Stored records
******
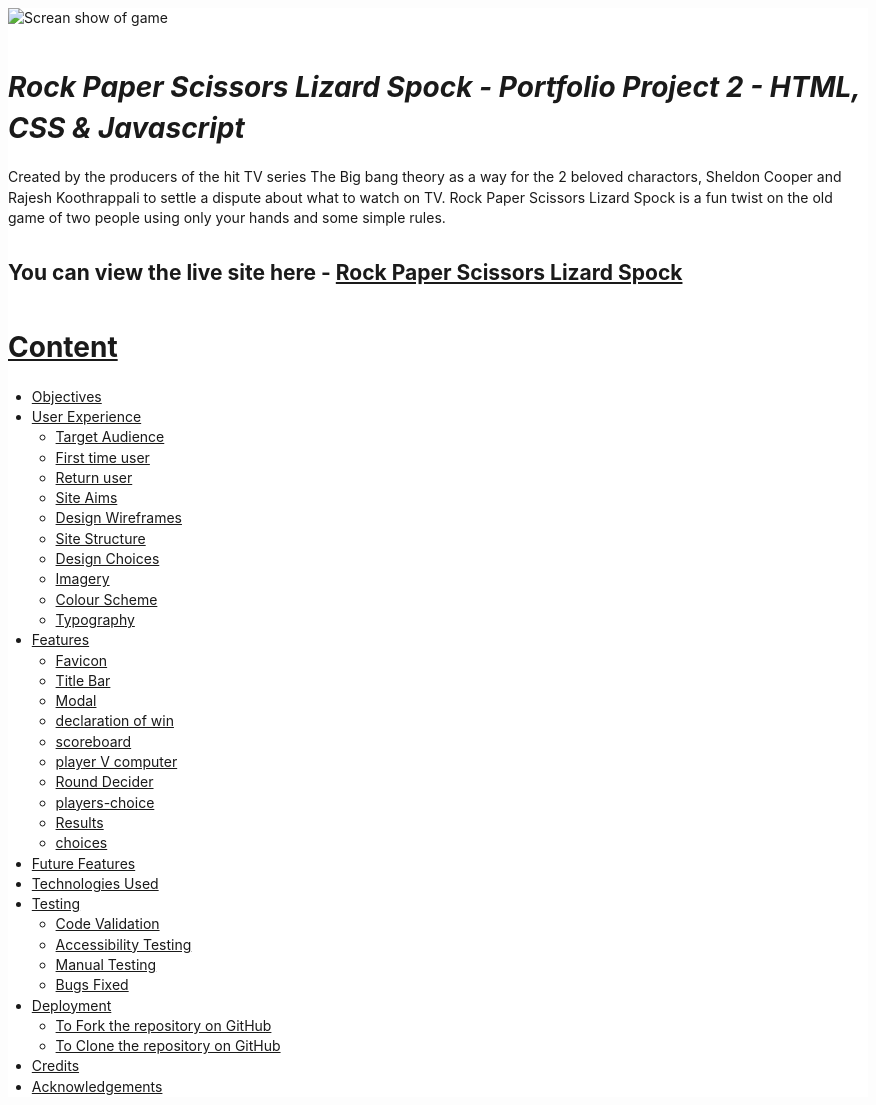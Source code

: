 <img src="https://i.ibb.co/3MN6HbS/large-screen.png" alt="Screan show of game"></a>

# **_Rock Paper Scissors Lizard Spock - Portfolio Project 2 - HTML, CSS & Javascript_**
Created by the producers of the hit TV series The Big bang theory as a way for the 2 beloved charactors, Sheldon Cooper and Rajesh Koothrappali to settle a dispute about what to watch on TV. Rock Paper Scissors Lizard Spock is a fun twist on the old game of two people using only your hands and some simple rules. 

You can view the live site here - <a href=" https://lauramayock.github.io/rock-paper-scissors-lizard-spock/" target="_blank"> Rock Paper Scissors Lizard Spock 
----
# Content

* [Objectives](<#objective>)
* [User Experience](<#user-experience-ux>)
    * [Target Audience](<#target-audience>)
    * [First time user](<#user-experience-ux>)
    * [Return user](<#user-experience-ux>)
    * [Site Aims](<#site-aims>)
    * [Design Wireframes](<#design-wireframes>)
    * [Site Structure](<#site-structure>)
    * [Design Choices](<#design-choices>)
    * [Imagery](<#Imagery>)
    * [Colour Scheme](<#colour-scheme>)
    * [Typography](<#typography>)
* [Features](<#features>)
    * [Favicon](<#favicon>)
    * [Title Bar](<#title-bar>)
    * [Modal](<#modal>)
    * [declaration of win](<#declaration-of-winning-party>)
    * [scoreboard](<#scoreboard>)
    * [player V computer](<#palyer-v-computer>)
    * [Round Decider](<#round-decider>)
    * [players-choice](<#players-choice>)
    * [Results](<#results>)
    * [choices](<#choices>)
* [Future Features](<#future-features>)
* [Technologies Used](<#technologies-used>)
* [Testing](<#testing>)
    * [Code Validation](<#code-validation>)
    * [Accessibility Testing](<#accessibility-testing>)
    * [Manual Testing](<#manual-testing>)
    * [Bugs Fixed](<#bugs-fixed>)
* [Deployment](<#deployment>)
    * [To Fork the repository on GitHub](#To-Fork-the-repository-on-GitHub)
    * [To Clone the repository on GitHub](#To-Clone-the-repository-on-GitHub)
* [Credits](<#credits>)
* [Acknowledgements](<#acknowledgements>)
******
[YOUR GOAL]
All lines above with "choices" in them should be returned.

[RESPONSE TO THE TASK]
    * [Design Choices](<#design-choices>)
    * [choices](<#choices>)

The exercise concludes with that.